**Exercise:**
When you reach the line in the listing below that contains "(c) affects the", begin returning lines exactly as written, and stop after the line that contains "### Protected names, emblems and trade marks". Return no other lines.

**Given information:**
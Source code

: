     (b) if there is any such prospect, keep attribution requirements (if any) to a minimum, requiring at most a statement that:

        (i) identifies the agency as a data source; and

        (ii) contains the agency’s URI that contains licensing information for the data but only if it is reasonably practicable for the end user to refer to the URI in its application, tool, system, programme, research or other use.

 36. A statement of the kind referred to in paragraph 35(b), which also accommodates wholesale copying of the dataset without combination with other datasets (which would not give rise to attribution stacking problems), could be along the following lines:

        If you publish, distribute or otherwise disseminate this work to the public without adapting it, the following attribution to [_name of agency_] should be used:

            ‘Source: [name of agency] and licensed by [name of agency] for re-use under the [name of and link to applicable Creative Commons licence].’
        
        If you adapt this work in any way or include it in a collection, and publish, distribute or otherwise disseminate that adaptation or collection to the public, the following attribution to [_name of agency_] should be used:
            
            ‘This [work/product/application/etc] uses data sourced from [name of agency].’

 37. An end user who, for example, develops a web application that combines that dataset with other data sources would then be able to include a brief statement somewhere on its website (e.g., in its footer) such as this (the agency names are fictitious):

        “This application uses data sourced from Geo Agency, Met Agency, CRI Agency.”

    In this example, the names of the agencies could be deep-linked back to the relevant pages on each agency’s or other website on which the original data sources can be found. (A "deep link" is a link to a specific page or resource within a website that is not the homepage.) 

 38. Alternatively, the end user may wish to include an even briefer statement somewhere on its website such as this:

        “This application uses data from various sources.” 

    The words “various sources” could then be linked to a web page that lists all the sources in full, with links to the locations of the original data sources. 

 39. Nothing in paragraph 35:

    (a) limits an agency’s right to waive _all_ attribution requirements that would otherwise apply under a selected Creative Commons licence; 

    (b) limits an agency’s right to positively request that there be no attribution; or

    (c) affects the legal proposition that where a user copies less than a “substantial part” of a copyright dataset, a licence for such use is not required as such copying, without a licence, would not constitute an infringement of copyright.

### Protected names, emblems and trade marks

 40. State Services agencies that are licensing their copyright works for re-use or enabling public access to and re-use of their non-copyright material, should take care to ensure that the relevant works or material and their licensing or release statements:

**Written solution:**
    (c) affects the legal proposition that where a user copies less than a “substantial part” of a copyright dataset, a licence for such use is not required as such copying, without a licence, would not constitute an infringement of copyright.

### Protected names, emblems and trade marks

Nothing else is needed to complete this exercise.